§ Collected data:
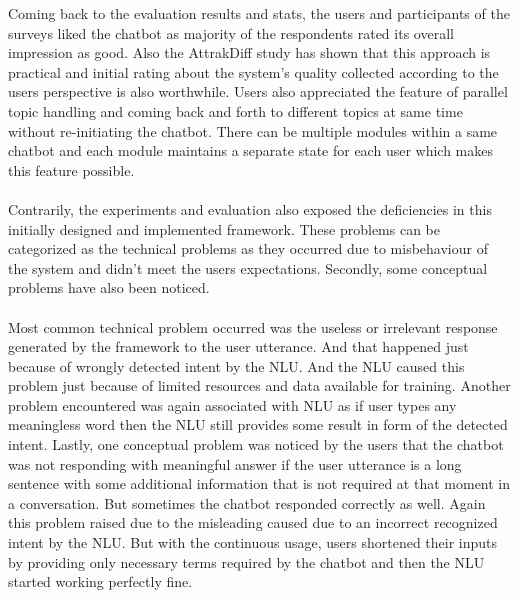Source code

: Coming back to the evaluation results and stats, the users and participants of the surveys liked the chatbot as majority of the respondents rated its overall impression as good. Also the AttrakDiff study has shown that this approach is practical and initial rating about the system's quality collected according to the users perspective is also worthwhile. Users also appreciated the feature of parallel topic handling and coming back and forth to different topics at same time without re-initiating the chatbot. There can be multiple modules within a same chatbot and each module maintains a separate state for each user which makes this feature possible.
\\~\\
Contrarily, the experiments and evaluation also exposed the deficiencies in this initially designed and implemented framework. These problems can be categorized as the technical problems as they occurred due to misbehaviour of the system and didn't meet the users expectations. Secondly, some conceptual problems have also been noticed.
\\~\\
Most common technical problem occurred was the useless or irrelevant response generated by the framework to the user utterance. And that happened just because of wrongly detected intent by the NLU. And the NLU caused this problem just because of limited resources and data available for training. Another problem encountered was again associated with NLU as if user types any meaningless word then the NLU still provides some result in form of the detected intent. Lastly, one conceptual problem was noticed by the users that the chatbot was not responding with meaningful answer if the user utterance is a long sentence with some additional information that is not required at that moment in a conversation. But sometimes the chatbot responded correctly as well. Again this problem raised due to the misleading caused due to an incorrect recognized intent by the NLU. But with the continuous usage, users shortened their inputs by providing only necessary terms required by the chatbot and then the NLU started working perfectly fine.

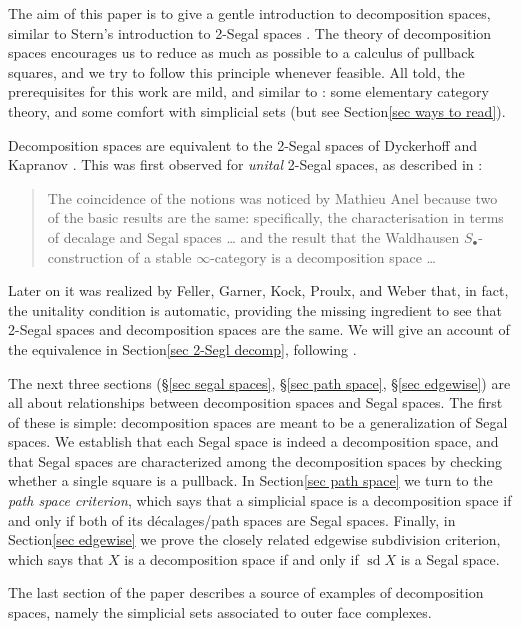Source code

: \documentclass{conm-p-l}
\theoremstyle{definition}
\theoremstyle{remark}
\DeclareMathOperator{\sd}{sd}
\begin{document}
The aim of this paper is to give a gentle introduction to decomposition spaces, similar to Stern's introduction to 2-Segal spaces \cite{Stern:BIRS}.
The theory of decomposition spaces encourages us to reduce as much as possible to a calculus of pullback squares, and we try to follow this principle whenever feasible.
All told, the prerequisites for this work are mild, and similar to \cite{Stern:BIRS}: some elementary category theory, and some comfort with simplicial sets (but see Section\nobreakspace \ref {sec ways to read}).

Decomposition spaces are equivalent to the 2-Segal spaces of Dyckerhoff and Kapranov \cite{DyckerhoffKapranov:HSS}. 
This was first observed for \emph{unital} 2-Segal spaces, as described in \cite[p.~959]{GKT1}:

\begin{quote}
The coincidence of the notions was noticed by Mathieu Anel because two of the basic results are the same: specifically, the characterisation in terms of decalage and Segal spaces \dots{} and the result that the Waldhausen $S_\bullet$-construction of a stable $\infty$-category is a decomposition space \dots{}
\end{quote}
Later on it was realized by Feller, Garner, Kock, Proulx, and Weber \cite{Feller_et_al:E2SSU} that, in fact, the unitality condition is automatic, providing the missing ingredient to see that 2-Segal spaces and decomposition spaces are the same. 
We will give an account of the equivalence in Section\nobreakspace \ref {sec 2-Segl decomp}, following \cite{GKT1,Feller_et_al:E2SSU}.

The next three sections (\S\ref{sec segal spaces}, \S\ref{sec path space}, \S\ref{sec edgewise}) are all about relationships between decomposition spaces and Segal spaces.
The first of these is simple: decomposition spaces are meant to be a generalization of Segal spaces.
We establish that each Segal space is indeed a decomposition space, and that Segal spaces are characterized among the decomposition spaces by checking whether a single square is a pullback.
In Section\nobreakspace \ref {sec path space} we turn to the \emph{path space criterion}, which says that a simplicial space is a decomposition space if and only if both of its d\'ecalages/path spaces are Segal spaces.
Finally, in Section\nobreakspace \ref {sec edgewise} we prove the closely related edgewise subdivision criterion, which says that $X$ is a decomposition space if and only if $\sd X$ is a Segal space.

The last section of the paper describes a source of examples of decomposition spaces, namely the simplicial sets associated to outer face complexes.
\end{document}
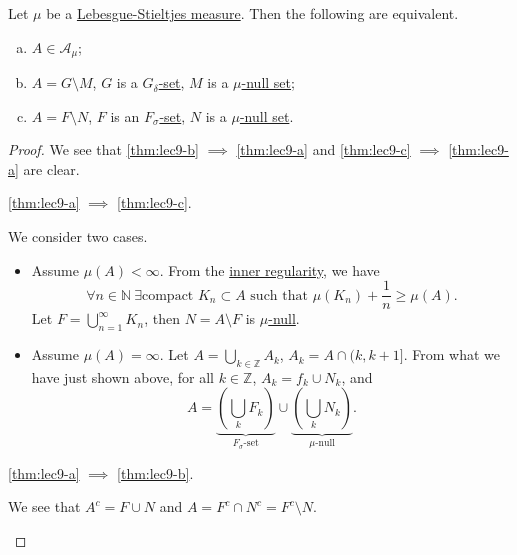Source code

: \begin{theorem}\label{thm:lec9}
	Let \(\mu \) be a \hyperref[def:Lebesgue-Stieltjes-measure]{Lebesgue-Stieltjes measure}. Then the following are equivalent.
	\begin{enumerate}[(a)]
		\item\label{thm:lec9-a} \(A\in \mathcal{A} _\mu \);
		\item\label{thm:lec9-b} \(A = G\setminus M\), \(G\) is a \hyperref[def:G-delta-set]{\(G_{\delta}\)-set}, \(M\) is a \hyperref[def:mu-null-set]{\(\mu\)-null set};
		\item\label{thm:lec9-c} \(A = F\setminus N\), \(F\) is an \hyperref[def:F-sigma-set]{\(F_{\sigma}\)-set}, \(N\) is a \hyperref[def:mu-null-set]{\(\mu\)-null set}.
	\end{enumerate}
\end{theorem}
\begin{proof}
	We see that \autoref{thm:lec9-b} \(\implies \) \autoref{thm:lec9-a} and \autoref{thm:lec9-c} \(\implies \) \autoref{thm:lec9-a} are clear.
	\begin{claim}
		\autoref{thm:lec9-a} \(\implies \) \autoref{thm:lec9-c}.
	\end{claim}
	\begin{explanation}
		We consider two cases.
		\begin{itemize}
			\item Assume \(\mu (A)<\infty \). From the \hyperref[thm:inner-regularity]{inner regularity}, we have
			      \[
				      \forall n\in\mathbb{N} \ \exists \text{compact }K_{n}\subset A\text{ such that } \mu (K_{n}) + \frac{1}{n} \geq \mu (A).
			      \]
			      Let \(F = \bigcup_{n=1}^{\infty} K_{n}\), then \(N = A\setminus F\) is \hyperref[def:mu-null-set]{\(\mu\)-null}.
			\item Assume \(\mu (A) = \infty \). Let \(A = \bigcup_{k\in\mathbb{Z} } A_{k}\), \(A_{k} = A\cap (k, k+1]\). From what we have just shown above, for all \(k \in \mathbb{Z} \), \(A_k = f_k \cup N_k\), and
			      \[
				      A = \underbrace{\left(\bigcup_{k}F_{k} \right)}_{\hyperref[def:F-sigma-set]{F_{\sigma}\text{-set}}}\cup \underbrace{\left(\bigcup_{k}N_{k}\right)}_{\hyperref[def:mu-null-set]{\mu\text{-null}}}.
			      \]
		\end{itemize}
	\end{explanation}

	\begin{claim}
		\autoref{thm:lec9-a} \(\implies \) \autoref{thm:lec9-b}.
	\end{claim}
	\begin{explanation}
		We see that \(A^{c} = F\cup N\) and \(A = F^{c} \cap N^{c} = F^{c} \setminus N\).
	\end{explanation}
\end{proof}


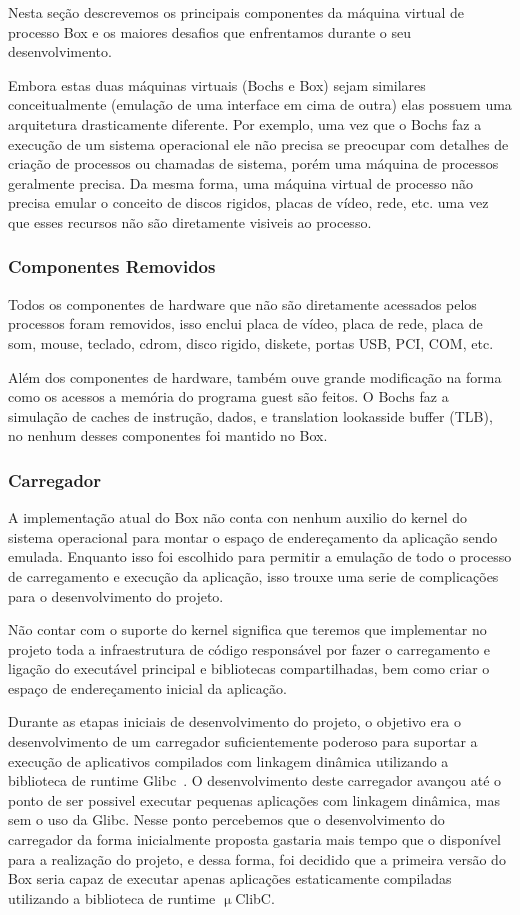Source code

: \documentclass[11pt,twoside]{article}
\begin{document}
Nesta seção descrevemos os principais componentes da máquina virtual 
de processo Box e os maiores desafios que enfrentamos durante o seu 
desenvolvimento.

Embora estas duas máquinas virtuais (Bochs e Box) sejam similares 
conceitualmente (emulação de uma interface em cima de outra) elas
possuem uma arquitetura drasticamente diferente. Por exemplo, 
uma vez que o Bochs faz a execução de um sistema operacional ele
não precisa se preocupar com detalhes de criação de processos ou
chamadas de sistema, porém uma máquina de processos geralmente
precisa. Da mesma forma, uma máquina virtual de processo não precisa
emular o conceito de discos rigidos, placas de vídeo, rede, etc. uma
vez que esses recursos não são diretamente visiveis ao processo.


\subsubsection{Componentes Removidos}

Todos os componentes de hardware que não são diretamente acessados
pelos processos foram removidos, isso enclui placa de vídeo, placa de
rede, placa de som, mouse, teclado, cdrom, disco rigido, diskete, portas
USB, PCI, COM, etc.

Além dos componentes de hardware, também ouve grande modificação na 
forma como os acessos a memória do programa guest são feitos. O Bochs 
faz a simulação de caches de instrução, dados, e translation lookasside 
buffer (TLB), no nenhum desses componentes foi mantido no Box.

\subsubsection{Carregador}

A implementação atual do Box não conta con nenhum auxilio do kernel do
sistema operacional para montar o espaço de endereçamento da aplicação
sendo emulada. Enquanto isso foi escolhido para permitir a emulação de
todo o processo de carregamento e execução da aplicação, isso trouxe 
uma serie de complicações para o desenvolvimento do projeto.

Não contar com o suporte do kernel significa que teremos que implementar
no projeto toda a infraestrutura de código responsável por fazer o 
carregamento e ligação do executável principal e bibliotecas compartilhadas,
bem como criar o espaço de endereçamento inicial da aplicação.

Durante as etapas iniciais de desenvolvimento do projeto, o objetivo era
o desenvolvimento de um carregador suficientemente poderoso para suportar
a execução de aplicativos compilados com linkagem dinâmica utilizando a
biblioteca de runtime Glibc~\cite{glibc}. O desenvolvimento deste carregador
avançou até o ponto de ser possivel executar pequenas aplicações com linkagem
dinâmica, mas sem o uso da Glibc. Nesse ponto percebemos que o desenvolvimento
do carregador da forma inicialmente proposta gastaria mais tempo que o 
disponível para a realização do projeto, e dessa forma, foi decidido que
a primeira versão do Box seria capaz de executar apenas aplicações 
estaticamente compiladas utilizando a biblioteca de runtime $\upmu$ClibC.
\end{document}
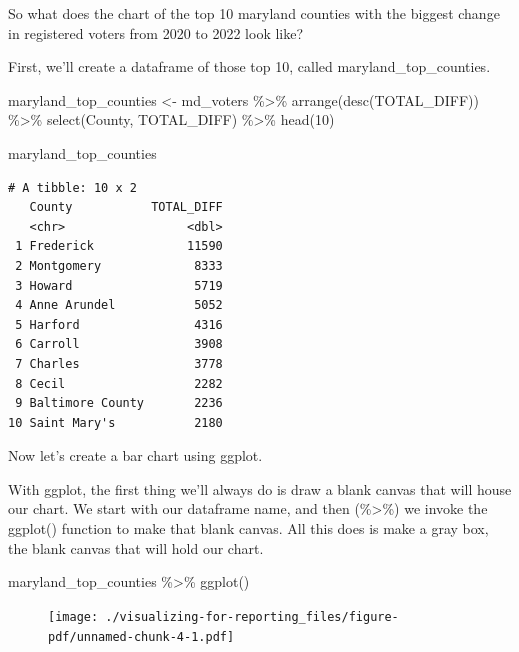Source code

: \documentclass[
  letterpaper,
  DIV=11,
  numbers=noendperiod]{scrreprt}
\newenvironment{Shaded}{\begin{snugshade}}{\end{snugshade}}
\newcommand{\DecValTok}[1]{\textcolor[rgb]{0.68,0.00,0.00}{#1}}
\newcommand{\FunctionTok}[1]{\textcolor[rgb]{0.28,0.35,0.67}{#1}}
\newcommand{\NormalTok}[1]{\textcolor[rgb]{0.00,0.23,0.31}{#1}}
\newcommand{\OtherTok}[1]{\textcolor[rgb]{0.00,0.23,0.31}{#1}}
\newcommand{\SpecialCharTok}[1]{\textcolor[rgb]{0.37,0.37,0.37}{#1}}
\begin{document}
So what does the chart of the top 10 maryland counties with the biggest
change in registered voters from 2020 to 2022 look like?

First, we'll create a dataframe of those top 10, called
maryland\_top\_counties.

\begin{Shaded}
\begin{Highlighting}[]
\NormalTok{maryland\_top\_counties }\OtherTok{\textless{}{-}}\NormalTok{ md\_voters }\SpecialCharTok{\%\textgreater{}\%}
  \FunctionTok{arrange}\NormalTok{(}\FunctionTok{desc}\NormalTok{(TOTAL\_DIFF)) }\SpecialCharTok{\%\textgreater{}\%}
  \FunctionTok{select}\NormalTok{(County, TOTAL\_DIFF) }\SpecialCharTok{\%\textgreater{}\%} 
  \FunctionTok{head}\NormalTok{(}\DecValTok{10}\NormalTok{)}

\NormalTok{maryland\_top\_counties}
\end{Highlighting}
\end{Shaded}

\begin{verbatim}
# A tibble: 10 x 2
   County           TOTAL_DIFF
   <chr>                 <dbl>
 1 Frederick             11590
 2 Montgomery             8333
 3 Howard                 5719
 4 Anne Arundel           5052
 5 Harford                4316
 6 Carroll                3908
 7 Charles                3778
 8 Cecil                  2282
 9 Baltimore County       2236
10 Saint Mary's           2180
\end{verbatim}

Now let's create a bar chart using ggplot.

With ggplot, the first thing we'll always do is draw a blank canvas that
will house our chart. We start with our dataframe name, and then
(\%\textgreater\%) we invoke the ggplot() function to make that blank
canvas. All this does is make a gray box, the blank canvas that will
hold our chart.

\begin{Shaded}
\begin{Highlighting}[]
\NormalTok{maryland\_top\_counties }\SpecialCharTok{\%\textgreater{}\%}
  \FunctionTok{ggplot}\NormalTok{()}
\end{Highlighting}
\end{Shaded}

\begin{figure}[H]

{\centering \texttt{[image: ./visualizing-for-reporting\_files/figure-pdf/unnamed-chunk-4-1.pdf]}

}

\end{figure}
\end{document}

§ ACTIVITY:
Out of the entries above, write out only the lines between the line holding "bem como criar" and the line holding "o desenvolvimento de um", inclusive, each exactly as given.

§ WRITTEN RESPONSE:
bem como criar o espaço de endereçamento inicial da aplicação.

Durante as etapas iniciais de desenvolvimento do projeto, o objetivo era
o desenvolvimento de um carregador suficientemente poderoso para suportar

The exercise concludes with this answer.